__WHAT IS BEING ASKED__.
Wherever the word "langs" occurs in the listing below, copy that whole line.

__TASK MATERIAL__.
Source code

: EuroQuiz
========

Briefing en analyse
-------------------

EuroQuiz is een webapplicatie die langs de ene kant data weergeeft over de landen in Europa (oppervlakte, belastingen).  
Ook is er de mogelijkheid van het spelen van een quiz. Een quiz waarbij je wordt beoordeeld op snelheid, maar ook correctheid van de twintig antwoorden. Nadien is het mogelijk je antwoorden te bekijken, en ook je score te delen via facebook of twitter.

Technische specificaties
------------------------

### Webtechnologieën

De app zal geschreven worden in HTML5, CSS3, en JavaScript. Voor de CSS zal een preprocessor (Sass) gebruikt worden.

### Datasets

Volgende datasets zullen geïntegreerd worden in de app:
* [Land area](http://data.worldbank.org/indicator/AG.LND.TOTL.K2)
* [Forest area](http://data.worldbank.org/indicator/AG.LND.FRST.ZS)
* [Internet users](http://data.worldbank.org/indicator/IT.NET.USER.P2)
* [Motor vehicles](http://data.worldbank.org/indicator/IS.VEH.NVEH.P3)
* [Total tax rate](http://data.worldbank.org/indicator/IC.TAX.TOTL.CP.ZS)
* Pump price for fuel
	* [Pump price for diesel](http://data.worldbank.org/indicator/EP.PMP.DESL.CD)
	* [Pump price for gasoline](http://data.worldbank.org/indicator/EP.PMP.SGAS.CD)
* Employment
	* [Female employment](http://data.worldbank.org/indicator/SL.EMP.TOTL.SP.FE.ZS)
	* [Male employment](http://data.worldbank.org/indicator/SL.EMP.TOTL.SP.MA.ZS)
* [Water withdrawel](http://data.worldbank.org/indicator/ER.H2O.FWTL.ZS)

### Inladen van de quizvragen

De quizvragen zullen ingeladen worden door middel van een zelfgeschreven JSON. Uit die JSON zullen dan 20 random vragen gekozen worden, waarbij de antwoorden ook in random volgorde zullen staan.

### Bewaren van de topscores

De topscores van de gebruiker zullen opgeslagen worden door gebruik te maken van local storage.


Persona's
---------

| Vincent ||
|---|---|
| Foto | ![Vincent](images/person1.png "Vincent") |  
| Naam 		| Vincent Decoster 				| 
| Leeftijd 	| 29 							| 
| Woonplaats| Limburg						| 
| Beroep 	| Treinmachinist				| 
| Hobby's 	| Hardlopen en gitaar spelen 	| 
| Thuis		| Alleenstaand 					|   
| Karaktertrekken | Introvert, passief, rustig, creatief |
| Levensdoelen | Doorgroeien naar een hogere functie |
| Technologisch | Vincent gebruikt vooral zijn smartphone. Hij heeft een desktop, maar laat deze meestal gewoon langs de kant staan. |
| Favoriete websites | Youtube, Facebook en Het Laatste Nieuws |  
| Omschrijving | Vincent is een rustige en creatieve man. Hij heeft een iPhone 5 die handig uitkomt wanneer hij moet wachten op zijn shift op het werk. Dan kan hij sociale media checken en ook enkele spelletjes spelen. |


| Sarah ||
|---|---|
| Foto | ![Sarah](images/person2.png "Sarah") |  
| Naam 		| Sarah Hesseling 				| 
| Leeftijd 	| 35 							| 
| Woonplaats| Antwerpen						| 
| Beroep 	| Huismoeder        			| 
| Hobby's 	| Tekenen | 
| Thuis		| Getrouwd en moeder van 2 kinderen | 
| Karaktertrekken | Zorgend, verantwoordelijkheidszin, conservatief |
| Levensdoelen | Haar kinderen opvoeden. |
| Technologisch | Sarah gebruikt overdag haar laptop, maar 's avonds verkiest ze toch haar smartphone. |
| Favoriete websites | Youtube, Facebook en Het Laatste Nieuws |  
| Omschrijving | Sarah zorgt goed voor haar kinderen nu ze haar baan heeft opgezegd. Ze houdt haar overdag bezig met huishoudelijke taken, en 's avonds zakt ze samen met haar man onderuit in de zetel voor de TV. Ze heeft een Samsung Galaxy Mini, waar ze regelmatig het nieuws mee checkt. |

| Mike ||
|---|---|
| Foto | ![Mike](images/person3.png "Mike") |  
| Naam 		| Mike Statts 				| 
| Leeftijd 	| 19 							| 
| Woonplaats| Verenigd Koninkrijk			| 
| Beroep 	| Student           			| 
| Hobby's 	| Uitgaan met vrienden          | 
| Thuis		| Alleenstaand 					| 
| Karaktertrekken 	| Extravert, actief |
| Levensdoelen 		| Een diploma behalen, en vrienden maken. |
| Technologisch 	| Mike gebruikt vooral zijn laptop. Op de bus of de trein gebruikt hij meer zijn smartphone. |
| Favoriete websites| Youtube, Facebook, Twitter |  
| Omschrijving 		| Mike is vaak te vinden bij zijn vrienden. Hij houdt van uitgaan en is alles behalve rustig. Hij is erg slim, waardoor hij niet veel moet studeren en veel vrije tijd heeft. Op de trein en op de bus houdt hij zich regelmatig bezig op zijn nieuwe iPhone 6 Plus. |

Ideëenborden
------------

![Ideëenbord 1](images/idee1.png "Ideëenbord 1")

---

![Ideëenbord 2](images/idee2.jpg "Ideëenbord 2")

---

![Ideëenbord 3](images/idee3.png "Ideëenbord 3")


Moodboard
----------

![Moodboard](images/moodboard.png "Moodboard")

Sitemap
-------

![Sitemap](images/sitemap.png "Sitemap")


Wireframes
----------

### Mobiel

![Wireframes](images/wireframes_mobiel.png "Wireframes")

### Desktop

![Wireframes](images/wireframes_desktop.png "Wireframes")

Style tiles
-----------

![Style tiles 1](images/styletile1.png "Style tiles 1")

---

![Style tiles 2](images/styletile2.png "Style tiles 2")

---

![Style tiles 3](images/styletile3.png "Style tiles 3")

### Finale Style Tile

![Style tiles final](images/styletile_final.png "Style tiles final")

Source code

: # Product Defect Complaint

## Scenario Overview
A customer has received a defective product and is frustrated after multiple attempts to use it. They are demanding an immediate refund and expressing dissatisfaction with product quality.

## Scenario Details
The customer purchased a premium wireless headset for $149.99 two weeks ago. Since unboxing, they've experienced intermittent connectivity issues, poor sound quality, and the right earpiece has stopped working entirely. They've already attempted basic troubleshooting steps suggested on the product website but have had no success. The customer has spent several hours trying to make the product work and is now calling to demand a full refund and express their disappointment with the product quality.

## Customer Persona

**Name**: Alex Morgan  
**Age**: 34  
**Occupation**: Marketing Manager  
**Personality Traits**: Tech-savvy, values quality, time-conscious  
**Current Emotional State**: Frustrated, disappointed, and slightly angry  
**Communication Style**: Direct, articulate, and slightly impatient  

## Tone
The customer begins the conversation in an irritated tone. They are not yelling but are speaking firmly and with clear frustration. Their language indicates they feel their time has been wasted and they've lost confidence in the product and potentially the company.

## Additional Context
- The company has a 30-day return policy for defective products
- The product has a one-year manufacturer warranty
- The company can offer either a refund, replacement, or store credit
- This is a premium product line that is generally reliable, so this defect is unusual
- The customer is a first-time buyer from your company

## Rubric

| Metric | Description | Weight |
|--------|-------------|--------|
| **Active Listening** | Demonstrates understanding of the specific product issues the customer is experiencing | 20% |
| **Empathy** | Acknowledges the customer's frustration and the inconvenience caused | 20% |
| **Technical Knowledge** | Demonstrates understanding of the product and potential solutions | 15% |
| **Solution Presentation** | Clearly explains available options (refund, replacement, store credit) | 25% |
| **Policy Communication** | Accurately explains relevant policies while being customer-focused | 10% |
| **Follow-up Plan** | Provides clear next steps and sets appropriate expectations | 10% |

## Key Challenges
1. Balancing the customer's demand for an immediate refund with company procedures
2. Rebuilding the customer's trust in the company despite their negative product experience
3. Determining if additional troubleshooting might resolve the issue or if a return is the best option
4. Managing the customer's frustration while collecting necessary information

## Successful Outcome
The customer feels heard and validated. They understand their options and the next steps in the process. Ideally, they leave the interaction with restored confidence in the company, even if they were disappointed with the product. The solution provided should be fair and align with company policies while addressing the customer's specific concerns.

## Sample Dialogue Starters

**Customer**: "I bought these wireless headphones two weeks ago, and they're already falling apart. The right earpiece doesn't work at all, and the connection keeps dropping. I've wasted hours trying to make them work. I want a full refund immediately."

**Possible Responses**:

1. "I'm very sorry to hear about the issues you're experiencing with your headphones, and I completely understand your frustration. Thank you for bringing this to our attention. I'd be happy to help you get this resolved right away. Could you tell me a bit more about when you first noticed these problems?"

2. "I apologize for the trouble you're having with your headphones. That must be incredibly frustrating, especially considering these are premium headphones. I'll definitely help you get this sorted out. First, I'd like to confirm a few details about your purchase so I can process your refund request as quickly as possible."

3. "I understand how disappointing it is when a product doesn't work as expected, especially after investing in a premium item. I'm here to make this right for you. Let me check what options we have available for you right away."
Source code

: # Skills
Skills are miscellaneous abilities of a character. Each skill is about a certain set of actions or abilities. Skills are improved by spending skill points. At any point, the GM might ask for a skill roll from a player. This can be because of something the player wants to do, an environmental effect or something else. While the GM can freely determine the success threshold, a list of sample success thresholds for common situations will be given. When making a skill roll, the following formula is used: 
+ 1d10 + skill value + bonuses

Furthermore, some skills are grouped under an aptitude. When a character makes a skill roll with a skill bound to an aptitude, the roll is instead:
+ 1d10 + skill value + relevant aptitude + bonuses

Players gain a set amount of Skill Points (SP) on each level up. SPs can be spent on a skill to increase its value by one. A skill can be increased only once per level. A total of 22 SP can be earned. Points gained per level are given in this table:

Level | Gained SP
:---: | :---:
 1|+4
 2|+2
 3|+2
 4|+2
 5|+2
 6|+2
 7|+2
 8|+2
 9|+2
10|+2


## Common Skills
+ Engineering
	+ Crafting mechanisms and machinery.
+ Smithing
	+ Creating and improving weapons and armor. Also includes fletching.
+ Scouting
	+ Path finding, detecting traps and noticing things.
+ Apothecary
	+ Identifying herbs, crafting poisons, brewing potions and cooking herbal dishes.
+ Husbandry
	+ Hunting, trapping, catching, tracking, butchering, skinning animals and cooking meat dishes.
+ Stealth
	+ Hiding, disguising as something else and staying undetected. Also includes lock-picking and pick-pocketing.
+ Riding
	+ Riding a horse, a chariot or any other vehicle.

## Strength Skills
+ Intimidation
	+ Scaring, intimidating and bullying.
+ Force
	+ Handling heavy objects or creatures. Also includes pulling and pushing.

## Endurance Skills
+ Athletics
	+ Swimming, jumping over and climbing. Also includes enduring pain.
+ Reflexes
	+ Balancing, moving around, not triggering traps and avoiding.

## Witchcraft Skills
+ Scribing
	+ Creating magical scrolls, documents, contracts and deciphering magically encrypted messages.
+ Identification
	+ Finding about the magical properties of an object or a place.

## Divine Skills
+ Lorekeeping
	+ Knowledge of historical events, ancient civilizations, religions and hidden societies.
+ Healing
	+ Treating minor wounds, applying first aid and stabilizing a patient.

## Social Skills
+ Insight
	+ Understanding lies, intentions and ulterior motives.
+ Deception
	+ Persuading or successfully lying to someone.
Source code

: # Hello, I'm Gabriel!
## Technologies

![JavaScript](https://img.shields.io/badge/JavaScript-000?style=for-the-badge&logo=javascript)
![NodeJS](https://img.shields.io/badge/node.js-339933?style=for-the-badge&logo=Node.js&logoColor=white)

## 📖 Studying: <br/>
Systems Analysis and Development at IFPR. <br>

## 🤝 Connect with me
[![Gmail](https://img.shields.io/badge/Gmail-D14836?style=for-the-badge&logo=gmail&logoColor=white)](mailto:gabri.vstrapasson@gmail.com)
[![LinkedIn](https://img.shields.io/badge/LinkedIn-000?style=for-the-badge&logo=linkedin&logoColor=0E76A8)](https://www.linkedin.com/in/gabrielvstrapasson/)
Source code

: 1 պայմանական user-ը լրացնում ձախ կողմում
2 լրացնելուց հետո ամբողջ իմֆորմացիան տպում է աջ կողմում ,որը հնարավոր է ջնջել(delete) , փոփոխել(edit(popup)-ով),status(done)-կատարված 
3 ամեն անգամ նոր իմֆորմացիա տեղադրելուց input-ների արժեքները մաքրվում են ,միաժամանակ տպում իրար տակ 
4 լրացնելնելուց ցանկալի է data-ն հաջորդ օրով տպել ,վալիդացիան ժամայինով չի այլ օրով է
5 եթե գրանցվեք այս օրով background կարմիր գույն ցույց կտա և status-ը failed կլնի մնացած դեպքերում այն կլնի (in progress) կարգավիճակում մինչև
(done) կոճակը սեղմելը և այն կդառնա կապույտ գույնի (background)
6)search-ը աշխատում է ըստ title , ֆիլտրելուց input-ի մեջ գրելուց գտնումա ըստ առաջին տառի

__YOUR SOLUTION__.
EuroQuiz is een webapplicatie die langs de ene kant data weergeeft over de landen in Europa (oppervlakte, belastingen).  
| Technologisch | Vincent gebruikt vooral zijn smartphone. Hij heeft een desktop, maar laat deze meestal gewoon langs de kant staan. |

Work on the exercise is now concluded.